Statements like the one above are called teleological statements, because teleology is the idea that there are purposes in nature. Obviously, creationists think in terms of teleology. We think that God designed the world, and just as a human designer puts purposes in his design, God put purposes into nature. Thus, trees (and other photosynthetic organisms) were designed by God specifically because He wanted to produce animals and people that breathe oxygen. As a result, He knew there would need to be a mechanism by which oxygen could be replenished in the atmosphere.
It is important to note, however, that creationists are not the only ones who believe in teleology. Indeed, atheist philosopher Dr. Thomas Nagel wrote an incredibly important book two years ago entitled Mind and Cosmos:Why the Materialist Neo-Darwinian Conception of Nature is Almost Certainly False. In that book, he clearly rejects the notion of any kind of creator, but he argues quite convincingly that the data show there must be a teleological explanation for the natural world.
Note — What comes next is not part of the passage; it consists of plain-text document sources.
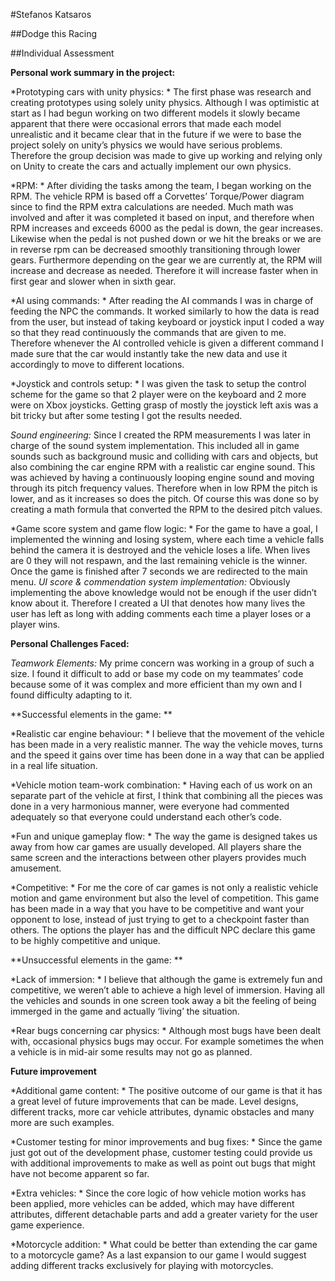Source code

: ﻿#Stefanos Katsaros

##Dodge this Racing

##Individual Assessment


**Personal work summary in the project:**

*Prototyping cars with unity physics: * The first phase was research and creating prototypes using solely unity physics. Although I was optimistic at start as I had begun working on two different models it slowly became apparent that there were occasional errors that made each model unrealistic and it became clear that in the future if we were to base the project solely on unity’s physics we would have serious problems. Therefore the group decision was made to give up working and relying only on Unity to create the cars and actually implement our own physics.

*RPM: * After dividing the tasks among the team, I began working on the RPM. The vehicle RPM is based off a Corvettes’ Torque/Power diagram since to find the RPM extra calculations are needed. Much math was involved and after it was completed it based on input, and therefore when RPM increases and exceeds 6000 as the pedal is down, the gear increases. Likewise when the pedal is not pushed down or we hit the breaks or we are in reverse rpm can be decreased smoothly transitioning through lower gears. Furthermore depending on the gear we are currently at, the RPM will increase and decrease as needed. Therefore it will increase faster when in first gear and slower when in sixth gear.

*AI using commands: * After reading the AI commands I was in charge of feeding the NPC the commands. It worked similarly to how the data is read from the user, but instead of taking keyboard or joystick input I coded a way so that they read continuously the commands that are given to me. Therefore whenever the AI controlled vehicle is given a different command I made sure that the car would instantly take the new data and use it accordingly to move to different locations. 

*Joystick and controls setup: * I was given the task to setup the control scheme for the game so that 2 player were on the keyboard and 2 more were on Xbox joysticks. Getting grasp of mostly the joystick left axis was a bit tricky but after some testing I got the results needed.

*Sound engineering:* Since I created the RPM measurements I was later in charge of the sound system implementation. This included all in game sounds such as background music and colliding with cars and objects, but also combining the car engine RPM with a realistic car engine sound. This was achieved by having a continuously looping engine sound and moving through its pitch frequency values. Therefore when in low RPM the pitch is lower, and as it increases so does the pitch. Of course this was done so by creating a math formula that converted the RPM to the desired pitch values.

*Game score system and game flow logic: * For the game to have a goal, I implemented the winning and losing system, where each time a vehicle falls behind the camera it is destroyed and the vehicle loses a life. When lives are 0 they will not respawn, and the last remaining vehicle is the winner. Once the game is finished after 7 seconds we are redirected to the main menu.
*UI score & commendation system implementation:* Obviously implementing the above knowledge would not be enough if the user didn’t know about it. Therefore I created a UI that denotes how many lives the user has left as long with adding comments each time a player loses or a player wins.

**Personal Challenges Faced:**

*Teamwork Elements:* My prime concern was working in a group of such a size. I found it difficult to add or base my code on my teammates’ code because some of it was complex and more efficient than my own and I found difficulty adapting to it.

**Successful elements in the game: **

*Realistic car engine behaviour: * I believe that the movement of the vehicle has been made in a very realistic manner. The way the vehicle moves, turns and the speed it gains over time has been done in a way that can be applied in a real life situation.

*Vehicle motion team-work combination: * Having each of us work on an separate part of the vehicle at first, I think that combining all the pieces was done in a very harmonious manner, were everyone had commented adequately so that everyone could understand each other’s code.

*Fun and unique gameplay flow: * The way the game is designed takes us away from how car games are usually developed. All players share the same screen and the interactions between other players provides much amusement.

*Competitive: * For me the core of car games is not only a realistic vehicle motion and game environment but also the level of competition. This game has been made in a way that you have to be competitive and want your opponent to lose, instead of just trying to get to a checkpoint faster than others. The options the player has and the difficult NPC declare this game to be highly competitive and unique.

**Unsuccessful elements in the game: **

*Lack of immersion: * I believe that although the game is extremely fun and competitive, we weren’t able to achieve a high level of immersion. Having all the vehicles and sounds in one screen took away a bit the feeling of being immerged in the game and actually ‘living’ the situation.

*Rear bugs concerning car physics: * Although most bugs have been dealt with, occasional physics bugs may occur. For example sometimes the when a vehicle is in mid-air some results may not go as planned.

**Future improvement**

*Additional game content: * The positive outcome of our game is that it has a great level of future improvements that can be made. Level designs, different tracks, more car vehicle attributes, dynamic obstacles and many more are such examples.

*Customer testing for minor improvements and bug fixes: * Since the game just got out of the development phase, customer testing could provide us with additional improvements to make as well as point out bugs that might have not become apparent so far.

*Extra vehicles: * Since the core logic of how vehicle motion works has been applied, more vehicles can be added, which may have different attributes, different detachable parts and add a greater variety for the user game experience.

*Motorcycle addition: * What could be better than extending the car game to a motorcycle game? As a last expansion to our game I would suggest adding different tracks exclusively for playing with motorcycles.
He is hard pressed to give an atheistic teleological explanation; he just argues that evolutionists must develop one.
In fact, even most scientists who reject teleology think in terms of it when they are caught off guard. Research shows that if you force scientists who reject teleology to evaluate scientific statements quickly, they tend to accept the teleological ones. However, if they are allowed enough time to think through the implications of each statement, they reject the teleological ones. This implies that the natural instinct of a person, even a person who rejects teleology, is to think about nature in terms of purpose. This, of course, is a danger to naturalistic evolution, which is what the high priests of science want people to believe. Thus, such blasphemous ideas must be rooted out of the human psyche.